Role of Exercise Testing in Non-Ischemic Heart Disease
In the management of non-ischemic heart disease, exercise testing has evolved from a tool for “ischemia detection” to a sophisticated method for functional phenotyping, hemodynamic unmasking, and prognostic stratification. For a clinician, the utility shifts towards evaluating the heart’s integrated response to metabolic demand.
1. Hypertrophic Cardiomyopathy (HCM)
In HCM, exercise testing—particularly Cardiopulmonary Exercise Testing (CPET)—is essential for identifying patients at risk of heart failure (HF) progression rather than just sudden cardiac death (SCD).
- Prognostic Thresholds: A peak oxygen consumption (pVO2) of <14 mL/kg/min or <80% of predicted is a robust predictor of adverse outcomes, including HF hospitalization and the need for transplant.
- Hemodynamic Unmasking: Exercise stress echocardiography (ESE) is used to detect latent Left Ventricular Outflow Tract (LVOT) obstruction.
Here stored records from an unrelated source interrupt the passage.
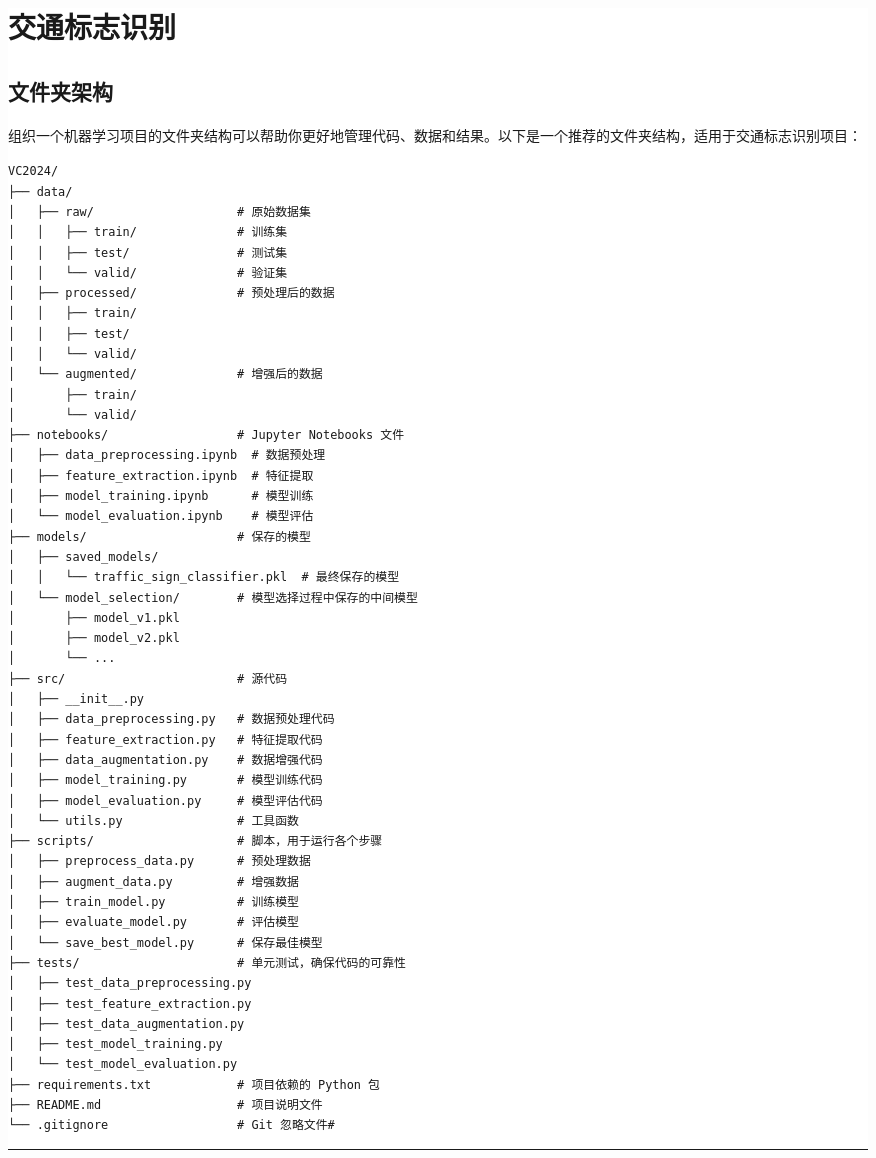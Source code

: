 # 交通标志识别

## 文件夹架构

组织一个机器学习项目的文件夹结构可以帮助你更好地管理代码、数据和结果。以下是一个推荐的文件夹结构，适用于交通标志识别项目：

```shell
VC2024/
├── data/
│   ├── raw/                    # 原始数据集
│   │   ├── train/              # 训练集
│   │   ├── test/               # 测试集
│   │   └── valid/              # 验证集
│   ├── processed/              # 预处理后的数据
│   │   ├── train/
│   │   ├── test/
│   │   └── valid/
│   └── augmented/              # 增强后的数据
│       ├── train/
│       └── valid/
├── notebooks/                  # Jupyter Notebooks 文件
│   ├── data_preprocessing.ipynb  # 数据预处理
│   ├── feature_extraction.ipynb  # 特征提取
│   ├── model_training.ipynb      # 模型训练
│   └── model_evaluation.ipynb    # 模型评估
├── models/                     # 保存的模型
│   ├── saved_models/
│   │   └── traffic_sign_classifier.pkl  # 最终保存的模型
│   └── model_selection/        # 模型选择过程中保存的中间模型
│       ├── model_v1.pkl
│       ├── model_v2.pkl
│       └── ...
├── src/                        # 源代码
│   ├── __init__.py
│   ├── data_preprocessing.py   # 数据预处理代码
│   ├── feature_extraction.py   # 特征提取代码
│   ├── data_augmentation.py    # 数据增强代码
│   ├── model_training.py       # 模型训练代码
│   ├── model_evaluation.py     # 模型评估代码
│   └── utils.py                # 工具函数
├── scripts/                    # 脚本，用于运行各个步骤
│   ├── preprocess_data.py      # 预处理数据
│   ├── augment_data.py         # 增强数据
│   ├── train_model.py          # 训练模型
│   ├── evaluate_model.py       # 评估模型
│   └── save_best_model.py      # 保存最佳模型
├── tests/                      # 单元测试，确保代码的可靠性
│   ├── test_data_preprocessing.py
│   ├── test_feature_extraction.py
│   ├── test_data_augmentation.py
│   ├── test_model_training.py
│   └── test_model_evaluation.py
├── requirements.txt            # 项目依赖的 Python 包
├── README.md                   # 项目说明文件
└── .gitignore                  # Git 忽略文件#
```

---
A gradient ≥ 50 mmHg during or immediately after exercise is clinically significant in symptomatic patients with resting gradients <30 mmHg.
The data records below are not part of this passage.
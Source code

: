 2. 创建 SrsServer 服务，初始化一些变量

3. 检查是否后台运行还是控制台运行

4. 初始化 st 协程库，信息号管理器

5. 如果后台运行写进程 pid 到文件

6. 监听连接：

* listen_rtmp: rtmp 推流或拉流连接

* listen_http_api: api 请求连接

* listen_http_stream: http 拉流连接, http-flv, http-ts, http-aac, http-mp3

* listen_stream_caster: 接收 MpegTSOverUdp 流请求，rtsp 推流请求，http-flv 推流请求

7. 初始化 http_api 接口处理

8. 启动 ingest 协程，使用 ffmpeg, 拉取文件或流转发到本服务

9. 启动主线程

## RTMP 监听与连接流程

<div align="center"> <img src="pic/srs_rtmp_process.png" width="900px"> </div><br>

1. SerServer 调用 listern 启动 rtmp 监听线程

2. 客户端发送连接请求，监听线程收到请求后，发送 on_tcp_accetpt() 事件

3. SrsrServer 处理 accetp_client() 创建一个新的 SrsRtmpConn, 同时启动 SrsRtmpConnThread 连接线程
- SCD Risk Stratification: The presence of Abnormal Blood Pressure Response (ABPR)—defined as a failure to increase systolic BP by ≥ 20 mmHg or a drop in BP during exercise—remains a traditional risk marker, though its specificity is limited in older cohorts.
- Safety: Recent large-scale data (n=7637) confirms that CPET is safe in HCM; sustained ventricular arrhythmias (VA) occur in <2% of cases, even in high-risk patients.
2. Valvular Heart Disease
The 2025 ESC/EACTS Guidelines have refined the role of stress testing in “asymptomatic” severe valvular disease to prevent irreversible ventricular damage.
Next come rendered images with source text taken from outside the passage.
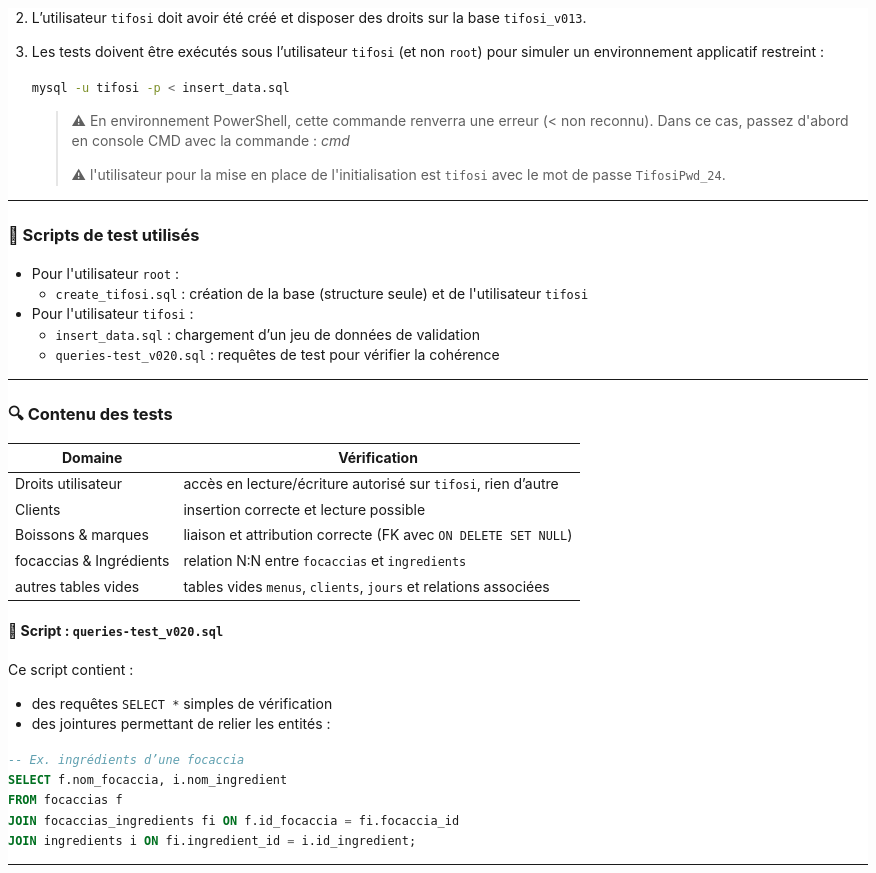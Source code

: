2. L’utilisateur `tifosi` doit avoir été créé et disposer des droits sur la base `tifosi_v013`.

3. Les tests doivent être exécutés sous l’utilisateur `tifosi` (et non `root`) pour simuler un environnement applicatif restreint :

    ```bash
    mysql -u tifosi -p < insert_data.sql
    ```

    >⚠️ En environnement PowerShell, cette commande renverra une erreur (< non reconnu). Dans ce cas, passez d'abord en console CMD avec la commande : _cmd_
    >
    >⚠️ l'utilisateur pour la mise en place de l'initialisation est `tifosi` avec le mot de passe `TifosiPwd_24`.

---

### 📂 Scripts de test utilisés

- Pour l'utilisateur `root` :
  - `create_tifosi.sql` : création de la base (structure seule) et de l'utilisateur `tifosi`
- Pour l'utilisateur `tifosi` :
  - `insert_data.sql` : chargement d’un jeu de données de validation
  - `queries-test_v020.sql` : requêtes de test pour vérifier la cohérence

---

### 🔍 Contenu des tests

| Domaine                 | Vérification                                                         |
|-------------------------|----------------------------------------------------------------------|
| Droits utilisateur      | accès en lecture/écriture autorisé sur `tifosi`, rien d’autre        |
| Clients                 | insertion correcte et lecture possible                               |
| Boissons & marques      | liaison et attribution correcte (FK avec `ON DELETE SET NULL`)       |
| focaccias & Ingrédients | relation N:N entre `focaccias` et `ingredients`                      |
| autres tables vides     | tables vides `menus`, `clients`, `jours` et relations associées      |

#### 📄 Script : `queries-test_v020.sql`

Ce script contient :

- des requêtes `SELECT *` simples de vérification
- des jointures permettant de relier les entités :

```sql
-- Ex. ingrédients d’une focaccia
SELECT f.nom_focaccia, i.nom_ingredient
FROM focaccias f
JOIN focaccias_ingredients fi ON f.id_focaccia = fi.focaccia_id
JOIN ingredients i ON fi.ingredient_id = i.id_ingredient;
```

---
| Condition | Role of Exercise Testing | Key Triggers for Intervention |
| Aortic Stenosis (AS) | Unmask “pseudo-asymptomatic” status. | Symptoms during test or drop in BP below baseline. |
| Mitral Regurgitation (MR) | Unmask dynamic MR and exercise-induced pulmonary hypertension. Evaluate functional reserve in borderline LV function. | Exercise-induced PASP > 60 mmHg or unmasking of symptoms. LVESDi ≥ 20 mm/m2 or failure of EF to increase. |
3. HFpEF and Infiltrative Diseases
Exercise testing is often the only way to diagnose HFpEF when resting hemodynamics are normal.
- The “Gold Standard”: Invasive CPET (combining gas exchange with right heart catheterization) remains the definitive method to demonstrate exercise-induced elevation in Pulmonary Capillary Wedge Pressure (PCWP) (>25 mmHg).
- Non-Invasive Markers: A high VE/VCO2 slope (ventilatory efficiency) is often a more sensitive predictor of mortality in HFpEF than pVO2 itself. VCO2: carbon dioxide production; VE minute ventilation.
- Cardiac Amyloidosis (ATTR-CA): Patients typically exhibit a significantly lower pVO2 and a “decoupling” of the TAPSE/PASP ratio during effort, reflecting limited right ventricular contractile reserve compared to other hypertrophic phenotypes. PASP Pulmonary Artery Systolic Pressure.
4. Inherited Arrhythmias (ARVC & CPVT)
In these conditions, exercise testing is primarily diagnostic and for risk assessment of effort-induced VAs.
- ARVC: Exercise testing is recommended every 1–2 years to monitor for effort-induced VAs, which typically present with a Left Bundle Branch Block (LBBB) morphology. High-intensity exercise is strictly restricted as it accelerates desmosomal disruption and disease progression.
- Catecholaminergic Polymorphic VT (CPVT): Exercise testing is the diagnostic cornerstone, revealing progressive ventricular ectopy (starting with isolated PVCs and moving to bidirectional or polymorphic VT) as the heart rate increases toward a specific threshold.
5. Summary of Key Parameters for Clinical Practice
- Peak VO2 (the highest rate of oxygen consumption): The most objective measure of functional capacity.
- VE/VCO2 Slope: Values 36 and above indicate ventilatory class III and above. Heart transplantation or Left Ventricular Assist Device implantation should be considered for subjects in VC-III and VC-IV who do not improve to a lower class after optimization of pharmacological interventions, implementation of an aerobic training program, and consideration of cardiac resynchronization therapy.
- Oxygen Pulse (VO2/HR): A surrogate for stroke volume; a plateau or decline during exercise suggests contractile failure or severe valvular/obstructive issues.